*** Opening of Data for analysis ***

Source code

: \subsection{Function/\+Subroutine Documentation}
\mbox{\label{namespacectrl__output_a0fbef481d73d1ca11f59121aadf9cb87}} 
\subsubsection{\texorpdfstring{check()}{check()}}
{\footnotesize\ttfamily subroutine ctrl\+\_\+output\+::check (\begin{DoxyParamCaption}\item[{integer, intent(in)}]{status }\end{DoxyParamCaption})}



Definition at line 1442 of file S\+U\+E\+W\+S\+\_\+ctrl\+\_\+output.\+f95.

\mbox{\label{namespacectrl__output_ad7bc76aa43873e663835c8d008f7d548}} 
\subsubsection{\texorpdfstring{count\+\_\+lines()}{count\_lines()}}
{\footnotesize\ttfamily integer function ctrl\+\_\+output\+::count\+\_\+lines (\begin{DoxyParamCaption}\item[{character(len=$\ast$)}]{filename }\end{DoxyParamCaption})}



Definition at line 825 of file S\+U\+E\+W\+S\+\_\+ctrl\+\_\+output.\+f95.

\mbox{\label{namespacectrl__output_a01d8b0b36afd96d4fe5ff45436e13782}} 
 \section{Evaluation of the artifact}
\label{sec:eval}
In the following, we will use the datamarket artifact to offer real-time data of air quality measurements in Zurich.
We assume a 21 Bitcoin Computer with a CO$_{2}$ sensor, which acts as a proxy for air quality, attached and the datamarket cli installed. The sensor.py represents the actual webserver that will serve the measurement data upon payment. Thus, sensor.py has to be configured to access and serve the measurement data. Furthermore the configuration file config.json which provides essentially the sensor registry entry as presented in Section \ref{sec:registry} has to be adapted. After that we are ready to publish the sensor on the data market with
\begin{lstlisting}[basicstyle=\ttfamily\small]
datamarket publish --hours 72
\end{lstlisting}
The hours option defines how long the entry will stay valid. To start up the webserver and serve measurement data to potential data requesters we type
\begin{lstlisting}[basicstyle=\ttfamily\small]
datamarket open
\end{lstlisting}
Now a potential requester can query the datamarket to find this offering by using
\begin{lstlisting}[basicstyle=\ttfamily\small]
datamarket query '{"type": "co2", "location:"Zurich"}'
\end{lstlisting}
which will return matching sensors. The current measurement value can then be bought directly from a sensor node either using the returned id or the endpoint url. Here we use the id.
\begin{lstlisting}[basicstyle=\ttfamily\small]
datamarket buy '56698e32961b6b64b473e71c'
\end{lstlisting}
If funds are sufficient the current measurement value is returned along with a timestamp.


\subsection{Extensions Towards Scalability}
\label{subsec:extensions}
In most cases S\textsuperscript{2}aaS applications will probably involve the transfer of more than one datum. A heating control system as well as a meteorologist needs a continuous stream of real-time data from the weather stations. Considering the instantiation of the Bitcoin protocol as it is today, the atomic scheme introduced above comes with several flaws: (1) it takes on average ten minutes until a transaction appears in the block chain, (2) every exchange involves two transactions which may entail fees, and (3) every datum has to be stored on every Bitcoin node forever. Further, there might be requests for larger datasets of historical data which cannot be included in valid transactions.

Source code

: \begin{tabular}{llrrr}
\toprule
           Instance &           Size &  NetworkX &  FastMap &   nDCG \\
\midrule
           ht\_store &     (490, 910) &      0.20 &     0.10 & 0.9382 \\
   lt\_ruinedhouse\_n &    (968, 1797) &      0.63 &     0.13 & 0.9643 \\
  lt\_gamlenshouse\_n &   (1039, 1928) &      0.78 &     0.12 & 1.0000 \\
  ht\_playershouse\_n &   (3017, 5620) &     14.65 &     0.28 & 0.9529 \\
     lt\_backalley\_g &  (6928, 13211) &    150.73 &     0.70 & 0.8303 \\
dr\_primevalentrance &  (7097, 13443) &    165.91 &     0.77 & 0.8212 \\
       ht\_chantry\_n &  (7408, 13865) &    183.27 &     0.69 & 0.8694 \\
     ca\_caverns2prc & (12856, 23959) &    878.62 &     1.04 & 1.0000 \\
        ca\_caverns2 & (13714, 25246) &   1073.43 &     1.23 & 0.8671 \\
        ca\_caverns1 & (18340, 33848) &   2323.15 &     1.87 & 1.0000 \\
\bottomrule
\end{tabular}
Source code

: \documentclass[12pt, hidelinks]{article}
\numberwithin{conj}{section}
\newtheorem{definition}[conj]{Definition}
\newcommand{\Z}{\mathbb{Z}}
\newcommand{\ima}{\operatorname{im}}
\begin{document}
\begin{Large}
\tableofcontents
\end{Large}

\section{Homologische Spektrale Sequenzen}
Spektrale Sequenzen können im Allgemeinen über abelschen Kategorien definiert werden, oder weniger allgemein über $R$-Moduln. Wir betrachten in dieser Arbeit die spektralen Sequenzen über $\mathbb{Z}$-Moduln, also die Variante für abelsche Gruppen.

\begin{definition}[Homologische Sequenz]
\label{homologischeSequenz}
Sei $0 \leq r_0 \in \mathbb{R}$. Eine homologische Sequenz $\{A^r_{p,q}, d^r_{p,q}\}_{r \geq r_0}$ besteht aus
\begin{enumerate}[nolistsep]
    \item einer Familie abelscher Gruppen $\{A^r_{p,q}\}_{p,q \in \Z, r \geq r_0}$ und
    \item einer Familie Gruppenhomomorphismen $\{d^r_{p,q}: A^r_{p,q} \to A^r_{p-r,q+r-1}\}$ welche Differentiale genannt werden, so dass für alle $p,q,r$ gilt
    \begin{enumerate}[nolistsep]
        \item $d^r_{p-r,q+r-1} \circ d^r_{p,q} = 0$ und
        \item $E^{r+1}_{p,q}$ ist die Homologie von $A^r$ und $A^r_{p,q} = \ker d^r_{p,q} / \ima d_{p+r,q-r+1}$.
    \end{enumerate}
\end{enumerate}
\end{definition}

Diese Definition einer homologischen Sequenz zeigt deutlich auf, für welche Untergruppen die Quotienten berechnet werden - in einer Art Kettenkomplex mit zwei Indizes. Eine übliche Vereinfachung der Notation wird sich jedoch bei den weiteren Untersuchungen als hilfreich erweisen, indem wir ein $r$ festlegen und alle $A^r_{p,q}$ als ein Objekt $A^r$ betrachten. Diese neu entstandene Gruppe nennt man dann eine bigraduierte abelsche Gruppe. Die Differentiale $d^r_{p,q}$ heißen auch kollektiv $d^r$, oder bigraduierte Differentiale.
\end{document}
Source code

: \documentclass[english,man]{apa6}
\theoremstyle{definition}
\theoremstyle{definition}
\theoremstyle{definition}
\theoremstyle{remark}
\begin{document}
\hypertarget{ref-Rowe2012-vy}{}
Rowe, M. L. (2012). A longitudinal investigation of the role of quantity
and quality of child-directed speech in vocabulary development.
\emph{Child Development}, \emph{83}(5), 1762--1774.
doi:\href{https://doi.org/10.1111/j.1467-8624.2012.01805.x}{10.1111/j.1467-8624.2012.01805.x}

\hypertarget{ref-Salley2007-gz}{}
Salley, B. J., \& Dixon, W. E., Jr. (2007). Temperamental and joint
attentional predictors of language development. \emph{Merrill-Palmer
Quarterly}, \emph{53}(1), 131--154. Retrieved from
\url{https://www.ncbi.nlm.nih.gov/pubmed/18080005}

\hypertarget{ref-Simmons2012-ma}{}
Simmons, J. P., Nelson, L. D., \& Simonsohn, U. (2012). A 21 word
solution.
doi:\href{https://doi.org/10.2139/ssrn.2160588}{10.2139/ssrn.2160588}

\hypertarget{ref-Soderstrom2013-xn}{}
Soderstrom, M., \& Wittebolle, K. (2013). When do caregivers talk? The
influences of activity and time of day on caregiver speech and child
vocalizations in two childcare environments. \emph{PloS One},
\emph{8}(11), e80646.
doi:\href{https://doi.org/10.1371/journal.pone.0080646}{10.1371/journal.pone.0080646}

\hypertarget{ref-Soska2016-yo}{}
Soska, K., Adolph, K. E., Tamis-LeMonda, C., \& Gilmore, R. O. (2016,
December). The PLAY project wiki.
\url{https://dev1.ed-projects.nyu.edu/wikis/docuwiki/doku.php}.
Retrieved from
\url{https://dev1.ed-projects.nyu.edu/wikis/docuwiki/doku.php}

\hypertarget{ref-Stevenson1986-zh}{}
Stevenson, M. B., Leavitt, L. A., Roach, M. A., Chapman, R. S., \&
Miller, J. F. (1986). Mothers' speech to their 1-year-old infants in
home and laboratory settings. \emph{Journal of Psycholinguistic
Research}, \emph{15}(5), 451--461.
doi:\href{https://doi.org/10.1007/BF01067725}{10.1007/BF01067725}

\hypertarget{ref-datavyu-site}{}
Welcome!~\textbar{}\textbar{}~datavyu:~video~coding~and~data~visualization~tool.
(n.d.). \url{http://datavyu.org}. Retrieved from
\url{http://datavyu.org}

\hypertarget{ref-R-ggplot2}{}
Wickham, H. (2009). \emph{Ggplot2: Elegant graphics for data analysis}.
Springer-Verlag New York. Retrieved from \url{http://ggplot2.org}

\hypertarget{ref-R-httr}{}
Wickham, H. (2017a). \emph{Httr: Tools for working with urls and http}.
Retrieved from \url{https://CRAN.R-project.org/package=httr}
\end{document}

*** Close of Data for analysis ***

Keep to the lines above, from the first one through the line where "Definition at line 1442" appears, and copy them exactly.

■ The completed task
Source code

: \subsection{Function/\+Subroutine Documentation}
\mbox{\label{namespacectrl__output_a0fbef481d73d1ca11f59121aadf9cb87}} 
\subsubsection{\texorpdfstring{check()}{check()}}
{\footnotesize\ttfamily subroutine ctrl\+\_\+output\+::check (\begin{DoxyParamCaption}\item[{integer, intent(in)}]{status }\end{DoxyParamCaption})}



Definition at line 1442 of file S\+U\+E\+W\+S\+\_\+ctrl\+\_\+output.\+f95.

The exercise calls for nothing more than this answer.